Introducing chemistry into models makes them to some degree more accurate, it also adds more detail, and allows us to access other closely related effects of our emissions such as air pollution.

Air quality is strongly linked to climate change because air quality depends on factors like aerosol concentrations, photolysis, and temperature, which come under the causes and results of climate change. We find, for example, that if China doubles its emissions not only will it contribute to climate change but air pollution will be extremely severe, with many areas above the health threshold recommended by the WHO.

Overall, we can explore many more interconnections and look at the climate system as a whole by including chemical interactions and a range of climate gases – the depletion of the ozone layer and its recovery, for example, are certainly not isolated from climate change.
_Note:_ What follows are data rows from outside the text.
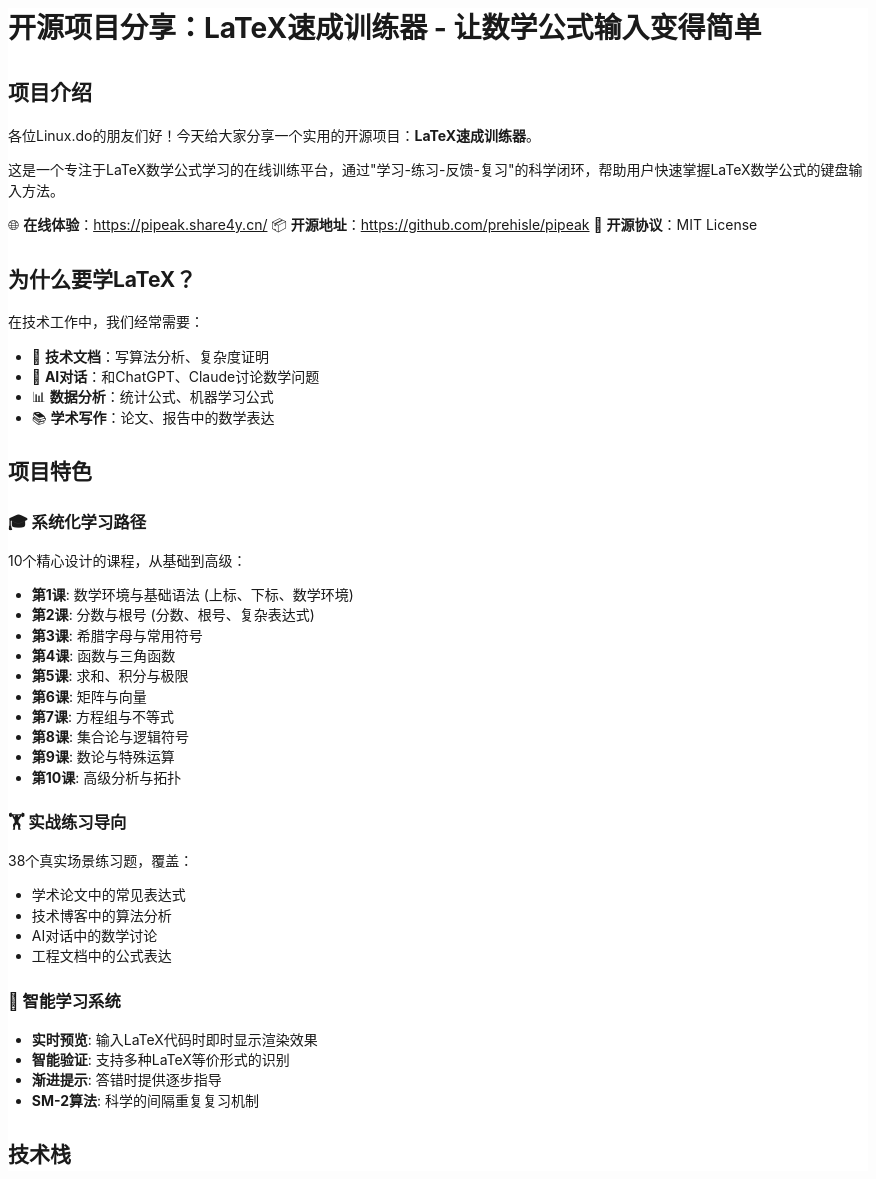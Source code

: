# 开源项目分享：LaTeX速成训练器 - 让数学公式输入变得简单

## 项目介绍

各位Linux.do的朋友们好！今天给大家分享一个实用的开源项目：**LaTeX速成训练器**。

这是一个专注于LaTeX数学公式学习的在线训练平台，通过"学习-练习-反馈-复习"的科学闭环，帮助用户快速掌握LaTeX数学公式的键盘输入方法。

🌐 **在线体验**：https://pipeak.share4y.cn/
📦 **开源地址**：https://github.com/prehisle/pipeak
📄 **开源协议**：MIT License

## 为什么要学LaTeX？

在技术工作中，我们经常需要：
- 📝 **技术文档**：写算法分析、复杂度证明
- 🤖 **AI对话**：和ChatGPT、Claude讨论数学问题
- 📊 **数据分析**：统计公式、机器学习公式
- 📚 **学术写作**：论文、报告中的数学表达

## 项目特色

### 🎓 系统化学习路径
10个精心设计的课程，从基础到高级：
- **第1课**: 数学环境与基础语法 (上标、下标、数学环境)
- **第2课**: 分数与根号 (分数、根号、复杂表达式)
- **第3课**: 希腊字母与常用符号
- **第4课**: 函数与三角函数
- **第5课**: 求和、积分与极限
- **第6课**: 矩阵与向量
- **第7课**: 方程组与不等式
- **第8课**: 集合论与逻辑符号
- **第9课**: 数论与特殊运算
- **第10课**: 高级分析与拓扑

### 🏋️ 实战练习导向
38个真实场景练习题，覆盖：
- 学术论文中的常见表达式
- 技术博客中的算法分析
- AI对话中的数学讨论
- 工程文档中的公式表达

### 🧠 智能学习系统
- **实时预览**: 输入LaTeX代码时即时显示渲染效果
- **智能验证**: 支持多种LaTeX等价形式的识别
- **渐进提示**: 答错时提供逐步指导
- **SM-2算法**: 科学的间隔重复复习机制

## 技术栈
How is the ozone layer connected to our emissions at ground level, and to climate?

Climate change may either help or counteract the amount of recovery we see and on which timescales we see it. Because even though the ozone ‘hole’ may recover over the next decade or so, how it recovers may be very different depending on how strongly it is affected by climate change. As the climate warms the stratosphere [the region of the atmosphere that starts above 10-12 kilometres above ground] will become colder and that will affect chemical reactions that determine ozone concentrations. To get the timescales of the recovery right you have to look very carefully at the chemistry-climate interactions. Climate change won’t stop ozone recovering, but it may change the detail of the timing of the recovery process.

Is this a two-way interaction?

Yes – ozone also affects the climate. We’ve seen good evidence that ozone and temperature trends have a very close link – we have seen very good evidence from models and observations that ozone trends go hand in hand with temperature in the stratosphere.
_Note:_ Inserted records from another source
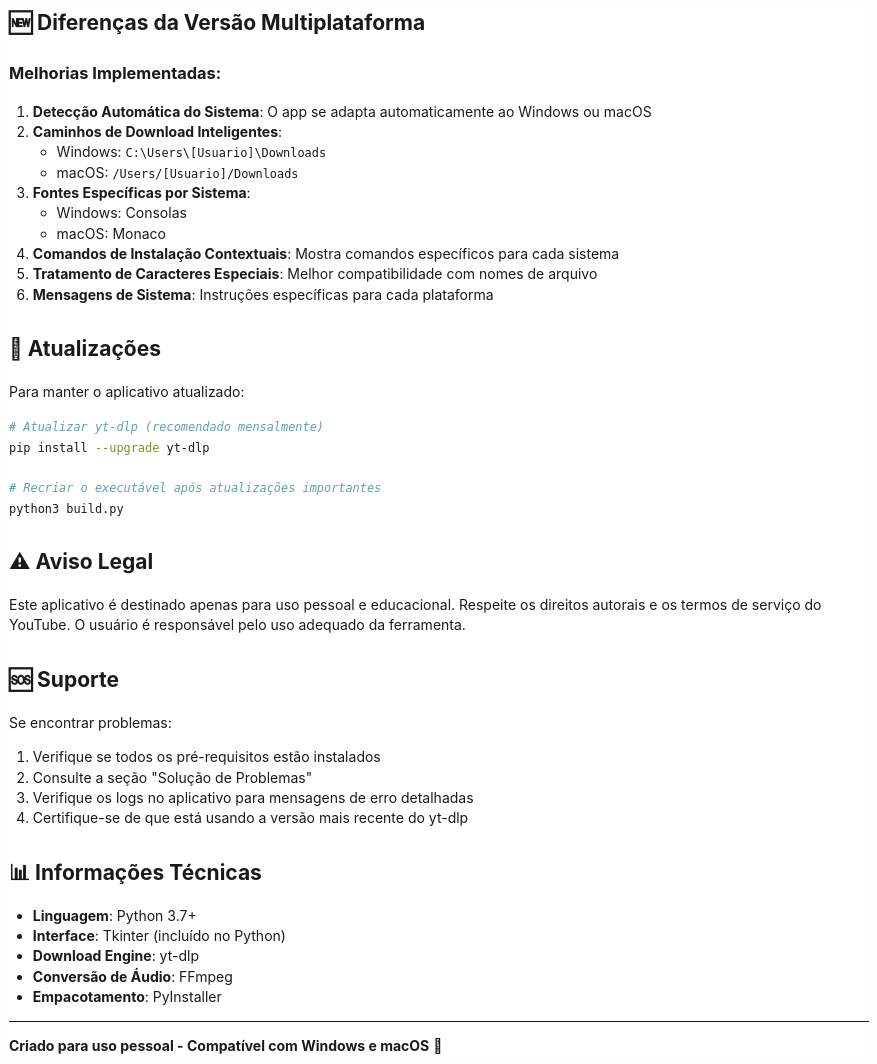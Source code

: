 ## 🆕 Diferenças da Versão Multiplataforma

### Melhorias Implementadas:

1. **Detecção Automática do Sistema**: O app se adapta automaticamente ao Windows ou macOS
2. **Caminhos de Download Inteligentes**: 
   - Windows: `C:\Users\[Usuario]\Downloads`
   - macOS: `/Users/[Usuario]/Downloads`
3. **Fontes Específicas por Sistema**:
   - Windows: Consolas
   - macOS: Monaco
4. **Comandos de Instalação Contextuais**: Mostra comandos específicos para cada sistema
5. **Tratamento de Caracteres Especiais**: Melhor compatibilidade com nomes de arquivo
6. **Mensagens de Sistema**: Instruções específicas para cada plataforma

## 🔄 Atualizações

Para manter o aplicativo atualizado:

```bash
# Atualizar yt-dlp (recomendado mensalmente)
pip install --upgrade yt-dlp

# Recriar o executável após atualizações importantes
python3 build.py
```

## ⚠️ Aviso Legal

Este aplicativo é destinado apenas para uso pessoal e educacional. Respeite os direitos autorais e os termos de serviço do YouTube. O usuário é responsável pelo uso adequado da ferramenta.

## 🆘 Suporte

Se encontrar problemas:

1. Verifique se todos os pré-requisitos estão instalados
2. Consulte a seção "Solução de Problemas"
3. Verifique os logs no aplicativo para mensagens de erro detalhadas
4. Certifique-se de que está usando a versão mais recente do yt-dlp

## 📊 Informações Técnicas

- **Linguagem**: Python 3.7+
- **Interface**: Tkinter (incluído no Python)
- **Download Engine**: yt-dlp
- **Conversão de Áudio**: FFmpeg
- **Empacotamento**: PyInstaller

---

**Criado para uso pessoal - Compatível com Windows e macOS** 🎵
And other interactions that link climate to the earth system?

Oceans are also an important part of our research. There are implications for food – because if the climate is changing and the oceans are getting warmer fish stocks may be depleted because fish cannot find enough food in a warmer sea.

Do you think that as a scientist working in climate change research you more aware of the consequences of the changes we are producing?
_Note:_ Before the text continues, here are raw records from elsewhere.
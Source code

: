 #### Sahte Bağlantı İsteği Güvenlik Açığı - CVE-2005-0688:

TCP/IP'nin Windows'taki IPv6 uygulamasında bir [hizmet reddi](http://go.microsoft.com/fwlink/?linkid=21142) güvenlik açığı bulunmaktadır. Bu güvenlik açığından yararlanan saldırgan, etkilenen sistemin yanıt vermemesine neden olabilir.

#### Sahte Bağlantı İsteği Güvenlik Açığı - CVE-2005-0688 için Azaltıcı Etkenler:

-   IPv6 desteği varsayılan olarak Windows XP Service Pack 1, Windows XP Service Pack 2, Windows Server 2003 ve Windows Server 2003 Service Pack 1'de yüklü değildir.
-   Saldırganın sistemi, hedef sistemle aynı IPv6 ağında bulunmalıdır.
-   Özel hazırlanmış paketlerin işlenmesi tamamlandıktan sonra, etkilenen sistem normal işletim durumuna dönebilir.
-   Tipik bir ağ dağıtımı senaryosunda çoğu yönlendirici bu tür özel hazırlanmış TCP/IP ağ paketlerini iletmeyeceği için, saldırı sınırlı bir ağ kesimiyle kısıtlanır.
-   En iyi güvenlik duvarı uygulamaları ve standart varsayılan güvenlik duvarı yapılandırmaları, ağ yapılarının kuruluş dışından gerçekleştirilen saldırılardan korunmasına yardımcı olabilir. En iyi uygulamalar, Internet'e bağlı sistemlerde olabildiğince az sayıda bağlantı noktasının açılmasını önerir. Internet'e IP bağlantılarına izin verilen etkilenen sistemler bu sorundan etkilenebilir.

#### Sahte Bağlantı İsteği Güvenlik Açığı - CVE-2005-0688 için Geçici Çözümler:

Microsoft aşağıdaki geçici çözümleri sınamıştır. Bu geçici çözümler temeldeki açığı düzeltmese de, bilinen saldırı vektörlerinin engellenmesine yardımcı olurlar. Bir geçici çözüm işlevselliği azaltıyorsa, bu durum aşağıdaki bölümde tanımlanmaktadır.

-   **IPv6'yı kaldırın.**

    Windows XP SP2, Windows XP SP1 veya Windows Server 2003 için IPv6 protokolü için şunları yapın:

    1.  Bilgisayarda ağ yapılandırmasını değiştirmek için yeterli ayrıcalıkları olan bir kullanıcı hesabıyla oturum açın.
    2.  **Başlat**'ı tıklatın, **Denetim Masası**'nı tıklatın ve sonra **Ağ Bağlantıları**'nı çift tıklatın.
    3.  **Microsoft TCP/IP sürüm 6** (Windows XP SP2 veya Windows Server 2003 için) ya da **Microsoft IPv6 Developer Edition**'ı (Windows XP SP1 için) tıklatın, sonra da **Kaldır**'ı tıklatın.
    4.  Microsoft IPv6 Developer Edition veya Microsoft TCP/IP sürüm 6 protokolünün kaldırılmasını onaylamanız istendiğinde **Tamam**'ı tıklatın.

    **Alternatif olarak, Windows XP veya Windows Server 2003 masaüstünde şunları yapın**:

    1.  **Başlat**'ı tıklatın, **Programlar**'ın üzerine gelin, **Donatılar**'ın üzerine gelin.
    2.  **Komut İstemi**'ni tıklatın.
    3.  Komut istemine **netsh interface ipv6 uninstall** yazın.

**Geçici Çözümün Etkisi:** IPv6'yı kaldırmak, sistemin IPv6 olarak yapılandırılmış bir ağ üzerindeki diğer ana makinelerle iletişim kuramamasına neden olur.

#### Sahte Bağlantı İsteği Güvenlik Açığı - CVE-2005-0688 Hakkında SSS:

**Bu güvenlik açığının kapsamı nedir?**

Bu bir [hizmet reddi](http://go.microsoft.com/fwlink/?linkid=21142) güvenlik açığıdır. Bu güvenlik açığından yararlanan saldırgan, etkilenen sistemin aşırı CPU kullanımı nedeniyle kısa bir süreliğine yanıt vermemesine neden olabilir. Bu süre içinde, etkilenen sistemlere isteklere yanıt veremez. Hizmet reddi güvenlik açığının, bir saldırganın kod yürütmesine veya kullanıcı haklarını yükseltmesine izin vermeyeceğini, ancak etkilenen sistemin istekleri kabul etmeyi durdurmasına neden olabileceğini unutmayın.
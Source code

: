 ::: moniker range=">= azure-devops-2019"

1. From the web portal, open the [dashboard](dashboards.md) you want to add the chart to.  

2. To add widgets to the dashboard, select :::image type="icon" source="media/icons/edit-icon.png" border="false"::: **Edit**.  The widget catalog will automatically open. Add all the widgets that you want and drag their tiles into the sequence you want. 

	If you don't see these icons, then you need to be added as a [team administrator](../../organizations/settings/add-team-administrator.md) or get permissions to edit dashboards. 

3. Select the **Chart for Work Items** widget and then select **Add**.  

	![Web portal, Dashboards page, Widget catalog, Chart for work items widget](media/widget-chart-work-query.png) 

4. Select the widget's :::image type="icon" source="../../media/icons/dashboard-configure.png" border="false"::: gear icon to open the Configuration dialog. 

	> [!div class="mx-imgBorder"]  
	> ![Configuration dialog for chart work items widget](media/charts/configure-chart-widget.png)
I’m very aware of the consequences, and I want policy-makers to take action. I’m worried, but I also think that – like we did with the ozone layer – we are capable of identifying the problem and in the end acting upon it. I still see a chance and a way out.

And I hope that people being reminded day in day out about these consequences there will be some action taken, that some major changes in how we use and produce our energy will be made.

To stop ozone depletion we just had to replace a few chemicals used in fridges, air conditioning etc. – with climate change, we would have to entirely re-think our energy provision. Can you really compare the two?

Yes, climate is a more complex issue than ozone, but there are still ways and technologies to explore that may help us, and the process of identifying, researching and tackling a problem remains the same.

There are also other factors that add to the complexity – such as the fact that we have to be extremely careful about what we ask developing countries to do, as their emissions will become increasingly significant. A developing country wants to grow, wants to develop its industry and it has a right to come closer to the life standards that we enjoy in the West.

But we need to help them to grow in a sustainable way. There are already technologies by which we can generate energy from wind, tides, sun, water, and I’m pretty optimistic that the answer will lie in improving those.

Maybe I’m too optimistic, but I still hope that we can find a way to develop the global economy on a more modern and sustainable level eventually than rather than using the approach we has during the industrial revolution.

I understand that it’s a big investment but if we don’t make this investment then we should say goodbye and leave this planet.